▸ **Dataset records**:
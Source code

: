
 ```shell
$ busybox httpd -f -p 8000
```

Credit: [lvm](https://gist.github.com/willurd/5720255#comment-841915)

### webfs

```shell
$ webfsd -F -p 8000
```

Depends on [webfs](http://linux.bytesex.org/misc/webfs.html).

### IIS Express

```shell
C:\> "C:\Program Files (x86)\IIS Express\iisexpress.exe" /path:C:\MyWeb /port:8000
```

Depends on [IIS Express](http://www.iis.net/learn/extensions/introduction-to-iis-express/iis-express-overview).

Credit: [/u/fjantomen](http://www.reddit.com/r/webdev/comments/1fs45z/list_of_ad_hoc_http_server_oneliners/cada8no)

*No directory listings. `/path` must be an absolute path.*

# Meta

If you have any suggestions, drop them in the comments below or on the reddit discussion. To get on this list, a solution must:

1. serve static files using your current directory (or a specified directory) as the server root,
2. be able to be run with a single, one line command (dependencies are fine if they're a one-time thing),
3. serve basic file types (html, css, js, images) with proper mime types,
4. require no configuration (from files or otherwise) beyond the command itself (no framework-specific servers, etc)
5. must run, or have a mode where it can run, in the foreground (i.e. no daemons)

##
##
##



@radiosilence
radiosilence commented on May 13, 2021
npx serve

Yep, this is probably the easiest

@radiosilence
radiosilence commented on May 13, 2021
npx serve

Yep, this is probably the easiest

...

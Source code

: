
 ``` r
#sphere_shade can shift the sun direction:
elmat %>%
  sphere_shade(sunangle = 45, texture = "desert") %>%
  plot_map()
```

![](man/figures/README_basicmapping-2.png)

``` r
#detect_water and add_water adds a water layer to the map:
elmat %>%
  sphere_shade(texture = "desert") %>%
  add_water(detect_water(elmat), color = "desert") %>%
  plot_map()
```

...

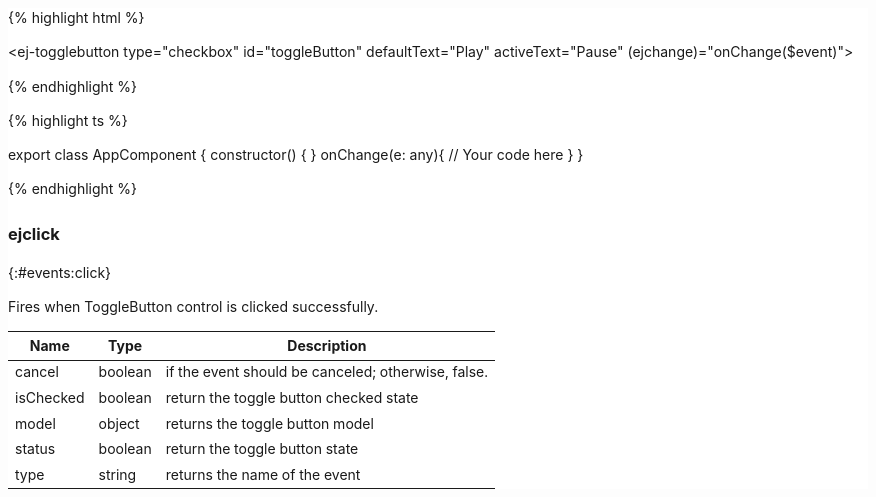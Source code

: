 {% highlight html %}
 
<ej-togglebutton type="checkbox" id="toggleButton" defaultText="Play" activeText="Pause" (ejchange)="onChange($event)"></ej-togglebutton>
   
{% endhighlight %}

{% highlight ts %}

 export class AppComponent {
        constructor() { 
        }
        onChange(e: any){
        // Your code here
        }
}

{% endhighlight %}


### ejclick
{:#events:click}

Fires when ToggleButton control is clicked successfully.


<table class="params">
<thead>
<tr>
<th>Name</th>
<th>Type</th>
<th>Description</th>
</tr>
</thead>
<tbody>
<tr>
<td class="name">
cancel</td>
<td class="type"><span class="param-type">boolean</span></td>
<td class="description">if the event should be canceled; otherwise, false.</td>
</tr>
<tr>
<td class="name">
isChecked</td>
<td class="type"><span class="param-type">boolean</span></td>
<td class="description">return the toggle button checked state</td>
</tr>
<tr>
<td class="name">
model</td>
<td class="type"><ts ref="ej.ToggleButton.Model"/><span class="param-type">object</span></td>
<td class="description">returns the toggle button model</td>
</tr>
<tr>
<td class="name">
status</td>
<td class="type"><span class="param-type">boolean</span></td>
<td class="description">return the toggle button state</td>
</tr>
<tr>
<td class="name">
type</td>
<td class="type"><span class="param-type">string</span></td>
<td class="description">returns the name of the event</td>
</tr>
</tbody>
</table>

▸ **Aim of the exercise**:
Your answer should consist solely of the lines above from the line with "If you have" to the line with "3. serve basic", both included, reproduced exactly.

▸ **Response to this task**:
If you have any suggestions, drop them in the comments below or on the reddit discussion. To get on this list, a solution must:

1. serve static files using your current directory (or a specified directory) as the server root,
2. be able to be run with a single, one line command (dependencies are fine if they're a one-time thing),
3. serve basic file types (html, css, js, images) with proper mime types,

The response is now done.